Did you know that if your property has been taken by the government, whether it be a total taking of your entire property in fee, or whether it be for an easement, you are entitled to just compensation and, possibly, delay compensation? 

Just compensation is the difference between the fair market value of the condemnee’s entire property interest immediately before the condemnation and and the fair market value of the property interest remaining immediately after the condemnation and as affected by the condemnation.  Fair market value is the price which would be agreed to by a willing and informed seller and buyer, considering the following factors: 

  • present use of the property and its value for that use; 
  • highest and best reasonably available use of the property and its value for that use;
  • machinery, equipment and fixtures forming part of the real estate taken; and
  • any other factors as to which evidence may be offered. 
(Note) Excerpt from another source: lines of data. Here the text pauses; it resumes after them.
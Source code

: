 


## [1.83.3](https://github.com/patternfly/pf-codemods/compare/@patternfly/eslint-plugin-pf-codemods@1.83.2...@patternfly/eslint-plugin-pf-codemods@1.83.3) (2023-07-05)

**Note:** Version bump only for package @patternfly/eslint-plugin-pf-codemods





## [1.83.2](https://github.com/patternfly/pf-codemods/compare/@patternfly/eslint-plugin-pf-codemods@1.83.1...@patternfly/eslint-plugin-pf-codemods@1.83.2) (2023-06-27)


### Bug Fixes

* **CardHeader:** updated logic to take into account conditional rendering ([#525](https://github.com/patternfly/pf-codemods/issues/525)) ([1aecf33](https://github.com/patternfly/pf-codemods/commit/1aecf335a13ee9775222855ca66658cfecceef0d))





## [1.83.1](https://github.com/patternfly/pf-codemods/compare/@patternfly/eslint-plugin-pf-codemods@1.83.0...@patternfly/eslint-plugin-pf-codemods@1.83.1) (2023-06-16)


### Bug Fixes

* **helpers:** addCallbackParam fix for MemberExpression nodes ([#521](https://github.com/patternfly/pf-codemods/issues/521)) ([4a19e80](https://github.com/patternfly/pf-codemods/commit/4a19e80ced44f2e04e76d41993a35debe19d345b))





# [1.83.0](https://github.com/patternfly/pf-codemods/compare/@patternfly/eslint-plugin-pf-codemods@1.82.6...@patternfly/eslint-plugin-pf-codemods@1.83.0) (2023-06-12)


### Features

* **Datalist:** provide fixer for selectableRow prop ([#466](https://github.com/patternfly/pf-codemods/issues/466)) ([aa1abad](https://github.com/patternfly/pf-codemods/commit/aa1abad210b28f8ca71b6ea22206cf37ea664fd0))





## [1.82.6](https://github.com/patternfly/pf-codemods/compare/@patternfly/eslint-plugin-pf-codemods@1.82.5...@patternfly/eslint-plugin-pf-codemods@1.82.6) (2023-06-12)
Once the condemning authority provides an offer of just compensation to the condemnee, the condemnee may accept that offer without jeopardizing its right to file a petition for a board of view to determine whether the just compensation paid was sufficient. 

A condemnee has five (5) years from the filing of the Declaration of Taking to decide whether to file a petition for a board of view to determine just compensation.  If your property was taken by a governmental agency, it may not be too late to determine whether just compensation was received.

Once a board of view makes its decision, a condemnee is free to appeal that decision to the Court of Common Pleas, in which event a new trial will be held before the Court without regard to the decision of the board of view. 

In the event the condemnee is successful either before the board of view or in Court, the Eminent Domain Code provides for delay damages to compensate the condemnee for the delay in payment. Delay damages are paid at an annual rate equal to the prime rate as listed in the first edition of the Wall Street Journal published in the year, plus 1%, not compounded, from: (1) the date of relinquishment of possession of the condemned property by the condemnee; or (2) if possession is not required to effectuate condemnation, the date of condemnation.

There is often great debate between condemnee and condemnor as to the date from which delay compensation commences. Pennsylvania case law provides that a condemnee has a prima facie entitlement to delay compensation from the date of taking. Therefore, the burden is on the condemnor to overcome this presumption that the condemnee is entitled to delay compensation from the date of taking. If the condemnee is to be denied delay compensation from the date of taking, the condemnor must prove continued possession by the condemnee. 

If your property was condemned within the last five years, it may not be too late to take a second look at whether you were justly compensated and whether there may be some future entitlement to delay damages if you were not justly compensated.